▶ TASK OBJECTIVE:
Within the listing below, the lines to output run from the one containing "- shortest path (BFS)" through the one containing "O <b>Vue Validate</b>"; copy them exactly and nothing else.

▶ EXERCISE DATA:
──────────

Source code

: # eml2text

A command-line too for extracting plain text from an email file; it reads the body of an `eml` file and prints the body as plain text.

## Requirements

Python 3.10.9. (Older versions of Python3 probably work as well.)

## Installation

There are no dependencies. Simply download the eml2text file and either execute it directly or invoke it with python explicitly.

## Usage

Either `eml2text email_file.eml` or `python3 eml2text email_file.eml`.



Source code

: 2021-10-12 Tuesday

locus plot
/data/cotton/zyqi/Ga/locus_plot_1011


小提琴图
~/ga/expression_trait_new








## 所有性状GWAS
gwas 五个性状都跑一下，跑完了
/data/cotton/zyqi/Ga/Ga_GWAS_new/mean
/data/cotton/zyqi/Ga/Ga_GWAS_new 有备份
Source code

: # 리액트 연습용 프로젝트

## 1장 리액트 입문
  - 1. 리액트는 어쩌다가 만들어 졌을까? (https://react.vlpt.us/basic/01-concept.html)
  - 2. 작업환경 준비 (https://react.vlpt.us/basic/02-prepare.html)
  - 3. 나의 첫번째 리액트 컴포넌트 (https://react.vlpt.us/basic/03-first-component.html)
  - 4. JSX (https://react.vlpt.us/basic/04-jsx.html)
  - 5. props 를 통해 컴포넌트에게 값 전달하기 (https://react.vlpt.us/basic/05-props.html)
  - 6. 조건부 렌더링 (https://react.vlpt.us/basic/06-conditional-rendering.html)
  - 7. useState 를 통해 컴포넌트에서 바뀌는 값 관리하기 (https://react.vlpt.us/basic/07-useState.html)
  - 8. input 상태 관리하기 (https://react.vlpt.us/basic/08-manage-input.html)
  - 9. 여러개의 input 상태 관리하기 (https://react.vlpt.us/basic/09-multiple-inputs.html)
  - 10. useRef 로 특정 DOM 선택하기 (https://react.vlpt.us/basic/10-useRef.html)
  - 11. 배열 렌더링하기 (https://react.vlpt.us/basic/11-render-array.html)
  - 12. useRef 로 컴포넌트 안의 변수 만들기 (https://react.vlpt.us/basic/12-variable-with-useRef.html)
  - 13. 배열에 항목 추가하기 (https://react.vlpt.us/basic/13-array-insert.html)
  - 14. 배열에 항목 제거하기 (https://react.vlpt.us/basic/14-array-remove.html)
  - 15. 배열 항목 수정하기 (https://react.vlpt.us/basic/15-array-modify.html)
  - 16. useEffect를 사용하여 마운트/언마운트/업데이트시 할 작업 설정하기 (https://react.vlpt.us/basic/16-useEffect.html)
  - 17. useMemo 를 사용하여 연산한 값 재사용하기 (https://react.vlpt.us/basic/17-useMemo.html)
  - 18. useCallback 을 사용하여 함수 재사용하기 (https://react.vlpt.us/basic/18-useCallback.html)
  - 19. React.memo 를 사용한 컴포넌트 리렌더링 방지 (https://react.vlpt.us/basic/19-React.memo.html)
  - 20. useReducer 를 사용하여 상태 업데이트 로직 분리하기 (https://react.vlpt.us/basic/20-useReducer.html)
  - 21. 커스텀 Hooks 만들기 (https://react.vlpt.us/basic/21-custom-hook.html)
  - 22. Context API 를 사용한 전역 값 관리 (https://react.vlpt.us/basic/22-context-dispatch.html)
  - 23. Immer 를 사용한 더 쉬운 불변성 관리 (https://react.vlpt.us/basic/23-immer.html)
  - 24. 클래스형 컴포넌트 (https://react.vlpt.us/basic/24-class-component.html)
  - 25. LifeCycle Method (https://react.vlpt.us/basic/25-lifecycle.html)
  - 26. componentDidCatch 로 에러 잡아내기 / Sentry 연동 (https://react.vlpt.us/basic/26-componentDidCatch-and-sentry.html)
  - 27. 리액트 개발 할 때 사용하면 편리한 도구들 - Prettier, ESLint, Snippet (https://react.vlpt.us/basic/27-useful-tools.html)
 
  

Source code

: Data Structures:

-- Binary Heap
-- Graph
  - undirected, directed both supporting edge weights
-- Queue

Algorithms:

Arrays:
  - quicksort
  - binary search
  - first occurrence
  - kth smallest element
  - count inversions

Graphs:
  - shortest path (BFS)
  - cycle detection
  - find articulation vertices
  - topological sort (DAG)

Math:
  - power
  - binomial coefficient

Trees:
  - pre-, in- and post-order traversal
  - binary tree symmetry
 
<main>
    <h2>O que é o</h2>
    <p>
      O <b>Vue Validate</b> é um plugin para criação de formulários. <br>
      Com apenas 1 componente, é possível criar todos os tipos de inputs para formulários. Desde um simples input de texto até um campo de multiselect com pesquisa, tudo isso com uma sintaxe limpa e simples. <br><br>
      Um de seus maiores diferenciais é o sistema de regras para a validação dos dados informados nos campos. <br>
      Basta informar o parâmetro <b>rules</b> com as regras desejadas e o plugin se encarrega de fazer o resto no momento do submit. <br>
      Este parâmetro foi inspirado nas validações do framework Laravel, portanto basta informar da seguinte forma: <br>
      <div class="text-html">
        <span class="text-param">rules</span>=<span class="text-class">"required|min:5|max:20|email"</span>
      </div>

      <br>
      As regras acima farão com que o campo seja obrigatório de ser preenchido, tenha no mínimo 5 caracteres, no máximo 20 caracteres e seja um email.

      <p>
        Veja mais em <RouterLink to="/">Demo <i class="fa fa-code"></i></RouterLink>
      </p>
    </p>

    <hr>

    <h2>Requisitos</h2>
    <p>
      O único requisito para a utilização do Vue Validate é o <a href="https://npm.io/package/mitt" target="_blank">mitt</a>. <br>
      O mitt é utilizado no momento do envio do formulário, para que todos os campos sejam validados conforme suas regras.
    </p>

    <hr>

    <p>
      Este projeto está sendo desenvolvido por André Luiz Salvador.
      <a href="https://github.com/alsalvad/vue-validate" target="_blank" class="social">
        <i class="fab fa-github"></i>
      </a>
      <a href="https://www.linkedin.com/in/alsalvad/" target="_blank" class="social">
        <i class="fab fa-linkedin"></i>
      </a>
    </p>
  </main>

──────────

▶ EXPECTED ANSWER:
  - shortest path (BFS)
  - cycle detection
  - find articulation vertices
  - topological sort (DAG)

Math:
  - power
  - binomial coefficient

Trees:
  - pre-, in- and post-order traversal
  - binary tree symmetry
 
<main>
    <h2>O que é o</h2>
    <p>
      O <b>Vue Validate</b> é um plugin para criação de formulários. <br>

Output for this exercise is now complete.